No, I dont think the pope made any of these arguments in AL, that willfullness could be judged diminished because it was a hard choice. All thats needed as far as the church goes is that it is a free choice. That does not mean that this person is definitely in mortal sin. It just means that the church has no way of determining they are not, given the circumstances. The administration of sacrsments is not based on factors that are beyond the church. They are “public” the sacraments and are administered according to what is accessible outside the most subjective situations that only God is aware of.
 
I’m sorry Blue Horizon but mortal sin means mortal sin. Cardinal Muller is clear enough on that: “We have to help the sinner overcome sin and convert.”

I did 4 years formal training in moral theology but that wasn’t necessary for me to understand such a fundamental concept. There are plenty of long-time members of CAF who dispute some or all of Catholic teaching, but that doesn’t invalidate the teaching.

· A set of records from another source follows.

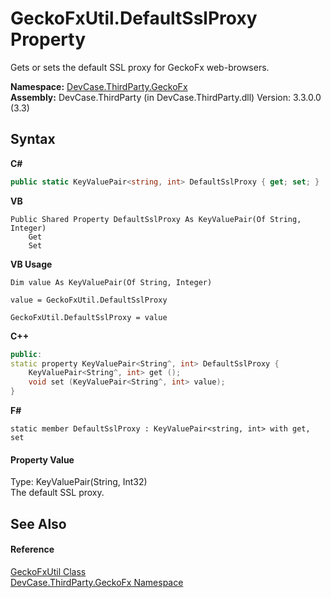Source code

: # GeckoFxUtil.DefaultSslProxy Property 
 

Gets or sets the default SSL proxy for GeckoFx web-browsers.

**Namespace:**&nbsp;<a href="N_DevCase_ThirdParty_GeckoFx">DevCase.ThirdParty.GeckoFx</a><br />**Assembly:**&nbsp;DevCase.ThirdParty (in DevCase.ThirdParty.dll) Version: 3.3.0.0 (3.3)

## Syntax

**C#**<br />
``` C#
public static KeyValuePair<string, int> DefaultSslProxy { get; set; }
```

**VB**<br />
``` VB
Public Shared Property DefaultSslProxy As KeyValuePair(Of String, Integer)
	Get
	Set
```

**VB Usage**<br />
``` VB Usage
Dim value As KeyValuePair(Of String, Integer)

value = GeckoFxUtil.DefaultSslProxy

GeckoFxUtil.DefaultSslProxy = value
```

**C++**<br />
``` C++
public:
static property KeyValuePair<String^, int> DefaultSslProxy {
	KeyValuePair<String^, int> get ();
	void set (KeyValuePair<String^, int> value);
}
```

**F#**<br />
``` F#
static member DefaultSslProxy : KeyValuePair<string, int> with get, set

```


#### Property Value
Type: KeyValuePair(String, Int32)<br />The default SSL proxy.

## See Also


#### Reference
<a href="T_DevCase_ThirdParty_GeckoFx_GeckoFxUtil">GeckoFxUtil Class</a><br /><a href="N_DevCase_ThirdParty_GeckoFx">DevCase.ThirdParty.GeckoFx Namespace</a><br />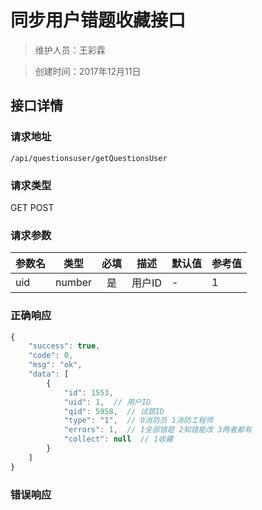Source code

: # 同步用户错题收藏接口

> 维护人员：王彩霖

> 创建时间：2017年12月11日

## 接口详情

### 请求地址
```
/api/questionsuser/getQuestionsUser
```

### 请求类型
GET POST

### 请求参数
| 参数名 | 类型 | 必填 | 描述 | 默认值 | 参考值 |
| --- | :---: | :---: | --- | --- | --- |
| uid | number | 是 | 用户ID | - | 1 |

### 正确响应
```javascript
{
    "success": true,
    "code": 0,
    "msg": "ok",
    "data": [
        {
            "id": 1553,
            "uid": 1,  // 用户ID
            "qid": 5958,  // 试题ID
            "type": "1",  // 0消防员 1消防工程师
            "errors": 1,  // 1全部错题 2知错能改 3两者都有
            "collect": null  // 1收藏
        }
    ]
}
```

### 错误响应
```javascript

```
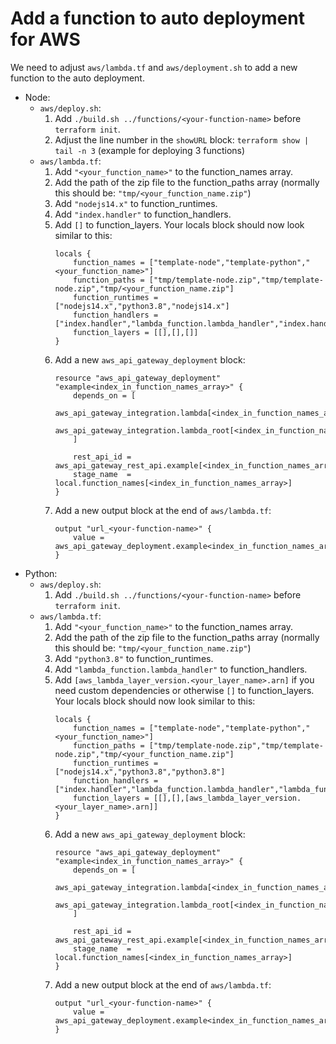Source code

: # Add a function to auto deployment for AWS
We need to adjust `aws/lambda.tf` and `aws/deployment.sh` to add a new function to the auto deployment.

- Node:
    - `aws/deploy.sh`:
        1. Add `./build.sh ../functions/<your-function-name>` before `terraform init`.
        2. Adjust the line number in the `showURL` block: `terraform show | tail -n 3` (example for deploying 3 functions) 
    - `aws/lambda.tf`:
        1. Add `"<your_function_name>"` to the function_names array.
        2. Add the path of the zip file to the function_paths array (normally this should be: `"tmp/<your_function_name.zip"`)
        3. Add `"nodejs14.x"` to function_runtimes.
        4. Add `"index.handler"` to function_handlers.
        5. Add `[]` to function_layers. Your locals block should now look similar to this:
            ```
            locals {
                function_names = ["template-node","template-python","<your_function_name>"]
                function_paths = ["tmp/template-node.zip","tmp/template-node.zip","tmp/<your_function_name.zip"]
                function_runtimes = ["nodejs14.x","python3.8","nodejs14.x"]
                function_handlers = ["index.handler","lambda_function.lambda_handler","index.handler"]
                function_layers = [[],[],[]]
            }
            ```
        6. Add a new `aws_api_gateway_deployment` block:
            ```
            resource "aws_api_gateway_deployment" "example<index_in_function_names_array>" {
                depends_on = [
                    aws_api_gateway_integration.lambda[<index_in_function_names_array>],
                    aws_api_gateway_integration.lambda_root[<index_in_function_names_array>],
                ]

                rest_api_id = aws_api_gateway_rest_api.example[<index_in_function_names_array>].id
                stage_name  = local.function_names[<index_in_function_names_array>]
            }
            ```
        7. Add a new output block at the end of `aws/lambda.tf`:
            ```
            output "url_<your-function-name>" {
                value = aws_api_gateway_deployment.example<index_in_function_names_array>.invoke_url
            }
            ```
- Python:
    - `aws/deploy.sh`:
        1. Add `./build.sh ../functions/<your-function-name>` before `terraform init`.
    - `aws/lambda.tf`:
        1. Add `"<your_function_name>"` to the function_names array.
        2. Add the path of the zip file to the function_paths array (normally this should be: `"tmp/<your_function_name.zip"`)
        3. Add `"python3.8"` to function_runtimes.
        4. Add `"lambda_function.lambda_handler"` to function_handlers.
        5. Add `[aws_lambda_layer_version.<your_layer_name>.arn]` if you need custom dependencies or otherwise `[]` to function_layers. Your locals block should now look similar to this:
            ```
            locals {
                function_names = ["template-node","template-python","<your_function_name>"]
                function_paths = ["tmp/template-node.zip","tmp/template-node.zip","tmp/<your_function_name.zip"]
                function_runtimes = ["nodejs14.x","python3.8","python3.8"]
                function_handlers = ["index.handler","lambda_function.lambda_handler","lambda_function.lambda_handler"]
                function_layers = [[],[],[aws_lambda_layer_version.<your_layer_name>.arn]]
            }
            ```
        6. Add a new `aws_api_gateway_deployment` block:
            ```
            resource "aws_api_gateway_deployment" "example<index_in_function_names_array>" {
                depends_on = [
                    aws_api_gateway_integration.lambda[<index_in_function_names_array>],
                    aws_api_gateway_integration.lambda_root[<index_in_function_names_array>],
                ]

                rest_api_id = aws_api_gateway_rest_api.example[<index_in_function_names_array>].id
                stage_name  = local.function_names[<index_in_function_names_array>]
            }
            ```
        7. Add a new output block at the end of `aws/lambda.tf`:
            ```
            output "url_<your-function-name>" {
                value = aws_api_gateway_deployment.example<index_in_function_names_array>.invoke_url
            }
            ```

Incidentally I was waiting for an ad hominem. I have certainly been wrong on things in the past and when it was pointed out I’ve changed my tune. But it’s my experience, again and again, on this and other forums, that when my interlocutor has run out of arguments then it is my intelligence, formation, experience, maturity, good will, etc. that come under scrutiny. Attack is the best form of defence and all that.
JS you are a sensitive soul, trying to contextualise a protagonist so one may respond more appropriately is not an ad hominum. Now that I understand your credentials I can, hopefully, rule out assuming certain angles I thought you may be taking in the various ambiguities most contributions contain and concentrate on what you more likely mean.

As I say, it is to me both pastoral nonsense and a poor understanding of human nature to suggest that all persons engaging in grave matter are by that reason alone completely deprived of sanctifying grace.

Now I have attempted to obtain a full copy of Cardinal Muller’s Il Timone interview but it is not available unless one pays to join that site. So we only have isolated quotes to go from. So that is a poor factual start. I also note the interview was in Spanish, so the English you quote is translated. Unless the translator was a moral theologian capable of understanding the shades of meaning involved in these sorts of discussions I have serious reservations - especially when a Cardinal is translated to hold, at face value, the somewhat extreme position that you provided.

I don’t know about you but I am well over trusting anything on the Net that is partial or translated by a layman, let alone a secular journalist. As I have noted before most of the button pushing translations come from a single idiosyncratic source which then gets syndicated all over the Net giving the appearance of objective reality when it is no such thing.

But, if we must comment on poor starting facts re Card Muller I do accept he seems to be saying what you opine, contrary to all pastoral sense and mainstream theology. He does seem to be contradicting Pope Francis in AL if his translated words are to be accepted.

If his words be reported true then I do not think he is long for the Vatican and will be disappearing from view relatively quickly.

Not because he is opposed to the Pope’s reforms, but because he doesn’t have the moral theological octane needed to hold on to his job in stormy theological weather and he was foolish enough to reveal this so publicly.

As his term of office is about to expire I do not think he will be back and he will be relegated to sweeping the corridors of power rather than walking them from this point forward.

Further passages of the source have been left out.